*** Opening of Records ***
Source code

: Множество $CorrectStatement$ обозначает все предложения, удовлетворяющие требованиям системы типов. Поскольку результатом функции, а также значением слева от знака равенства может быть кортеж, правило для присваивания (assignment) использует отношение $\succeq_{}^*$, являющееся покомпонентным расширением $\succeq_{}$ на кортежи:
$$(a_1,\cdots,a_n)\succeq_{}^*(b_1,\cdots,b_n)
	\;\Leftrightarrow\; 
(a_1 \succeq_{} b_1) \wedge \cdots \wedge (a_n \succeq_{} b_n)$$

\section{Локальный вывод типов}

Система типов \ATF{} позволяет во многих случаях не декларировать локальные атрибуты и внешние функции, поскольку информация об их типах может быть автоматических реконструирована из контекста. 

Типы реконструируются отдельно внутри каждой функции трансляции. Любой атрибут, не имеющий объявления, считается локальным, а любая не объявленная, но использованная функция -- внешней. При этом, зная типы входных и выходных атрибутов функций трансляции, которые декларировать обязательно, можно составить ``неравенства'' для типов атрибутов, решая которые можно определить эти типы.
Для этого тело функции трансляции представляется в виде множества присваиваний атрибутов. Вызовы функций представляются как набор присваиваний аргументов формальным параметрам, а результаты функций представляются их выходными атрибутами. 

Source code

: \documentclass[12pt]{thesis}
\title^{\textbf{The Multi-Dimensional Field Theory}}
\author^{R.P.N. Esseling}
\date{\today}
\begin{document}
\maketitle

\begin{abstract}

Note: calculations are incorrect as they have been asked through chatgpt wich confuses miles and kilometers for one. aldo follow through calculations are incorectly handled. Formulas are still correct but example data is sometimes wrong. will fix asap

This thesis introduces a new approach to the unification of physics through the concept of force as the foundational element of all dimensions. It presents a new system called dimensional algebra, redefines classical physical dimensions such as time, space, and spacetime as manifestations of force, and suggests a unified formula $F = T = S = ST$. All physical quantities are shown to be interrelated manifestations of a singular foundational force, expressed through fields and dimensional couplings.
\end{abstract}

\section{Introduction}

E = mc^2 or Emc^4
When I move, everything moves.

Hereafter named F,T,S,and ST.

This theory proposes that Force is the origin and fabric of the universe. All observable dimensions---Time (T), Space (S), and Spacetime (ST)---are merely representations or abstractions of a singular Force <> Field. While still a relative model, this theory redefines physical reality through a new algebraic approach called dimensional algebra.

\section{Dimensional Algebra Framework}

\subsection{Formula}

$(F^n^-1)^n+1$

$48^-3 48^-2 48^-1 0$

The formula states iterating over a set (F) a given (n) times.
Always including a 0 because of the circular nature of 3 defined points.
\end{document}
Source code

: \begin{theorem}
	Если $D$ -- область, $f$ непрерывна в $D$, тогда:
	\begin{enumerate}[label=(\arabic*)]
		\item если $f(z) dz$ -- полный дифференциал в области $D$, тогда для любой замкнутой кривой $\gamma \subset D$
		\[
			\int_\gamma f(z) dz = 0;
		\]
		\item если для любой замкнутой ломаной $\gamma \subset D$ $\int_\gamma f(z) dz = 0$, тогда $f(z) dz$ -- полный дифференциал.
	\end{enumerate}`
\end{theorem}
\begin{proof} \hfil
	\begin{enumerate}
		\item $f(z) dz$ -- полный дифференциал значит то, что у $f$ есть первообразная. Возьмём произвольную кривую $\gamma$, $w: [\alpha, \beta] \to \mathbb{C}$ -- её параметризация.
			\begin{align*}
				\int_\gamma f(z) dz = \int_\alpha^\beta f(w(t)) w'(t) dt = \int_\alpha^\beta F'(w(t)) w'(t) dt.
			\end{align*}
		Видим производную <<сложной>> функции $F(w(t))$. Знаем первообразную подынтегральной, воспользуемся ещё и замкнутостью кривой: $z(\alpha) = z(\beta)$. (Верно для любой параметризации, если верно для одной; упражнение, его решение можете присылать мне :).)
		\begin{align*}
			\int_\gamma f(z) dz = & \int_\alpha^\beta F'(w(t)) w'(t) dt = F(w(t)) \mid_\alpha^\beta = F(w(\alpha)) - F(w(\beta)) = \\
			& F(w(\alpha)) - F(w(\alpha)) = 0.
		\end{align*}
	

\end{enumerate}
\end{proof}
*** Close of Records ***
▸ Exercise objective
Please show every line above that includes the word "типов".

▸ Completed exercise
: Множество $CorrectStatement$ обозначает все предложения, удовлетворяющие требованиям системы типов. Поскольку результатом функции, а также значением слева от знака равенства может быть кортеж, правило для присваивания (assignment) использует отношение $\succeq_{}^*$, являющееся покомпонентным расширением $\succeq_{}$ на кортежи:
\section{Локальный вывод типов}
Система типов \ATF{} позволяет во многих случаях не декларировать локальные атрибуты и внешние функции, поскольку информация об их типах может быть автоматических реконструирована из контекста. 
Типы реконструируются отдельно внутри каждой функции трансляции. Любой атрибут, не имеющий объявления, считается локальным, а любая не объявленная, но использованная функция -- внешней. При этом, зная типы входных и выходных атрибутов функций трансляции, которые декларировать обязательно, можно составить ``неравенства'' для типов атрибутов, решая которые можно определить эти типы.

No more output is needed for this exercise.